Pacific reads the certificate differently and supports its reading by the testimony of a company official as to Pacific's practice. See Hamilton v. Wosepka, 261 Iowa 299, 154 N.W.2d 164; 3 Corbin, Contracts, ยง 543A at 79-83 (1960) (1971 Supp.). Pacific contends that "original" modifies "scheduled" rather than "balance" and that "at the time of death" does not refer only to "the net amount necessary to discharge the indebtedness" but also to "the original scheduled balance of indebtedness". It reads the certificate thus: Pacific will pay the greater of

(a) the balance of indebtedness at time of death according to the original schedule, or (b) the net amount necessary to discharge the indebtedness at time of death.

Pacific says that the balance of indebtedness at time of death according to the original schedule was $1518.78, the amount necessary to discharge the indebtedness at time of death was zero, the former is greater than the latter, and therefore it owes $1518.78.

II. We find ourselves constrained to agree with plaintiff's assertion the language of the certificate is unambiguous. We need not therefore resort to the familiar rule that since Pacific drafted the certificate its language must be construed against it and in favor of the insured.

The record discloses plaintiff's decedent had prepaid the purchase contract in full, anticipating all installments which would be due at the time of his death. Pacific did not undertake to pay on the contract any amount in excess of the "original scheduled balance". Under the express provisions of the certificate Pacific agreed to pay the unpaid balance of the contract in event of insured's death, or "the original scheduled balance of the indebtedness . . . at time of death, whichever is greater."

The term "original scheduled balance of the indebtedness" is susceptible to only one interpretation. It must meanit can only meanthe amount which would be due at the time of the insured's death, computed without regard to any prepayments on the contract in accordance with the "original schedule".

As disclosed by the original schedule, the amount which would have been due on the contract at the date of decedent's death (ignoring prepayments) was $1518.78. Trial court was correct in interpreting the contract provisions as it did and finding that amount due plaintiff.
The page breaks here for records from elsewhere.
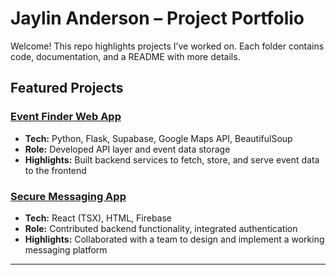 # Jaylin Anderson – Project Portfolio

Welcome! This repo highlights projects I’ve worked on. Each folder contains code, documentation, and a README with more details.

## Featured Projects

### [Event Finder Web App](./event-finder-app)
- **Tech:** Python, Flask, Supabase, Google Maps API, BeautifulSoup
- **Role:** Developed API layer and event data storage
- **Highlights:** Built backend services to fetch, store, and serve event data to the frontend

### [Secure Messaging App](./messaging-app)
- **Tech:** React (TSX), HTML, Firebase
- **Role:** Contributed backend functionality, integrated authentication
- **Highlights:** Collaborated with a team to design and implement a working messaging platform

---

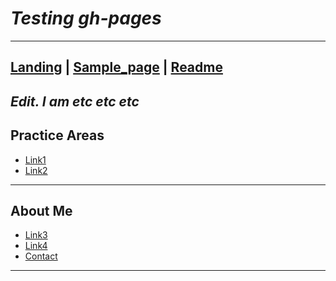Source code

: # <i>Testing gh-pages</i>
---
[Landing](index.md) | [Sample_page](sample_page.md) | [Readme](README.md)
---

<i>Edit. I am etc etc etc</i>
---

## Practice Areas
- [ Link1 ](#link1)<br>
- [ Link2 ](#link2)<br>

---

## About Me
- [ Link3 ](#link3)<br>
- [ Link4 ](#link4)<br>
- [ Contact ](#contact)<br>

---
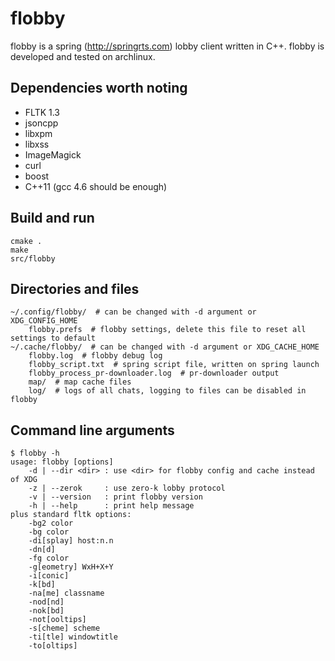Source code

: flobby
======
flobby is a spring (http://springrts.com) lobby client written in C++.
flobby is developed and tested on archlinux.

Dependencies worth noting
-------------------------
* FLTK 1.3
* jsoncpp
* libxpm
* libxss
* ImageMagick
* curl
* boost
* C++11 (gcc 4.6 should be enough)


Build and run
-------------
    cmake .
    make
    src/flobby

Directories and files
---------------------
    ~/.config/flobby/  # can be changed with -d argument or XDG_CONFIG_HOME
        flobby.prefs  # flobby settings, delete this file to reset all settings to default 
    ~/.cache/flobby/  # can be changed with -d argument or XDG_CACHE_HOME
        flobby.log  # flobby debug log
        flobby_script.txt  # spring script file, written on spring launch
        flobby_process_pr-downloader.log  # pr-downloader output
        map/  # map cache files
        log/  # logs of all chats, logging to files can be disabled in flobby

Command line arguments
----------------------
    $ flobby -h
    usage: flobby [options]
        -d | --dir <dir> : use <dir> for flobby config and cache instead of XDG
        -z | --zerok     : use zero-k lobby protocol
        -v | --version   : print flobby version
        -h | --help      : print help message
    plus standard fltk options:
        -bg2 color
        -bg color
        -di[splay] host:n.n
        -dn[d]
        -fg color
        -g[eometry] WxH+X+Y
        -i[conic]
        -k[bd]
        -na[me] classname
        -nod[nd]
        -nok[bd]
        -not[ooltips]
        -s[cheme] scheme
        -ti[tle] windowtitle
        -to[oltips]

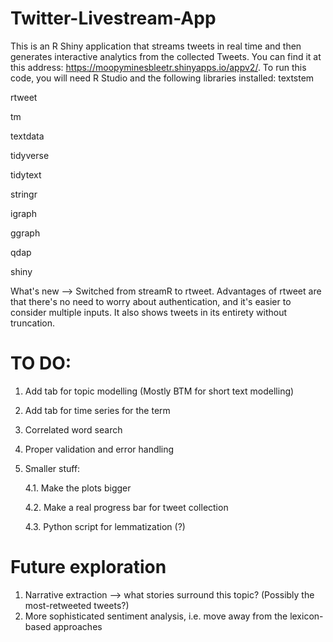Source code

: # Twitter-Livestream-App
This is an R Shiny application that streams tweets in real time and then generates interactive analytics from the collected Tweets.
You can find it at this address: https://moopyminesbleetr.shinyapps.io/appv2/. To run this code, you will need R Studio and the following libraries installed:
textstem

rtweet

tm

textdata

tidyverse

tidytext

stringr

igraph

ggraph

qdap

shiny

What's new --> Switched from streamR to rtweet. Advantages of rtweet are that there's no need to worry about authentication, and it's easier to consider multiple inputs. It also shows tweets in its entirety without truncation.

# TO DO:
  1. Add tab for topic modelling (Mostly BTM for short text modelling)
  2. Add tab for time series for the term
  3. Correlated word search
  4. Proper validation and error handling
  4. Smaller stuff:
  
      4.1. Make the plots bigger
      
      4.2. Make a real progress bar for tweet collection
      
      4.3. Python script for lemmatization (?)

# Future exploration
   1. Narrative extraction --> what stories surround this topic? (Possibly the most-retweeted tweets?)
   2. More sophisticated sentiment analysis, i.e. move away from the lexicon-based approaches   
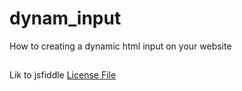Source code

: # dynam_input
How to creating a dynamic html input on your website

## 
Lik to jsfiddle [License File](https://jsfiddle.net/emkrysto/4zp126Lc/3/)
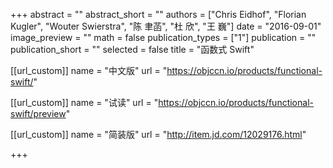 +++
abstract = ""
abstract_short = ""
authors = ["Chris Eidhof", "Florian Kugler", "Wouter Swierstra", "陈 聿菡", "杜 欣", "王 巍"]
date = "2016-09-01"
image_preview = ""
math = false
publication_types = ["1"]
publication = ""
publication_short = ""
selected = false
title = "函数式 Swift"

[[url_custom]]
name = "中文版"
url = "https://objccn.io/products/functional-swift/"

[[url_custom]]
name = "试读"
url = "https://objccn.io/products/functional-swift/preview"

[[url_custom]]
name = "简装版"
url = "http://item.jd.com/12029176.html"

+++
III. Trial court found on the facts that the administrator is not entitled to punitive or exemplary damages. We agree. See Thompson v. Mutual Benefit Health & Accident Ass'n of Omaha, 83 F. Supp. 656 (N.D.Iowa); Engel v. Vernon, 215 N.W.2d 506 (Iowa 1974); Amsden v. Grinnell Mut. Reinsurance Co., 203 N.W.2d 252 (Iowa 1972); Kuiken v. Garrett, 243 Iowa 785, 51 N.W.2d 149.

We find no reversible error and affirm the trial court.

Affirmed.

*927 MOORE, C. J., and MASON, RAWLINGS and LeGRAND, JJ., concur.

UHLENHOPP, REYNOLDSON, HARRIS and McCORMICK, JJ., dissent.

UHLENHOPP, Justice (dissenting).

I think the quoted language of the certificate is at best ambiguous. The administrator contends with a good deal of reason that "the original scheduled balance" means the original balance on the schedule, which was $2680.20, rather than the balance on the original schedule at the time of death, which was $1518.78. To make "original scheduled balance" mean the balance "at the time of death," one must say that the phrase "at the time of death" refers back to "original scheduled balance," but it appears instead to refer to "the net amount necessary to discharge the indebtedness."

If the language is ambiguous as I believe, the familiar rule applies that since Pacific drafted the certificate we construe the language against it and in favor of the insured. Lindstrom v. Aetna Life Ins. Co., 203 N.W.2d 623 (Iowa) (group policy); Wall v. Mutual Life Ins. Co. of N. Y., 228 Iowa 119, 289 N.W. 901 (life policy); Zeigler v. Equitable Life Assur. Soc. of U. S., 219 Iowa 872, 259 N.W. 769 (group); Murphy v. New York Life Ins. Co., 219 Iowa 609, 258 N.W. 749 (life). The evidence contains no indication that when Dublinske procured the insurance, he knew Pacific held the view of the meaning of the language which it now asserts.

I agree with the majority as to exemplary damages, but would reverse and direct that judgment be entered for the administrator for $2680.20, interest, and costs.

REYNOLDSON, HARRIS and McCORMICK, JJ., join in this dissent.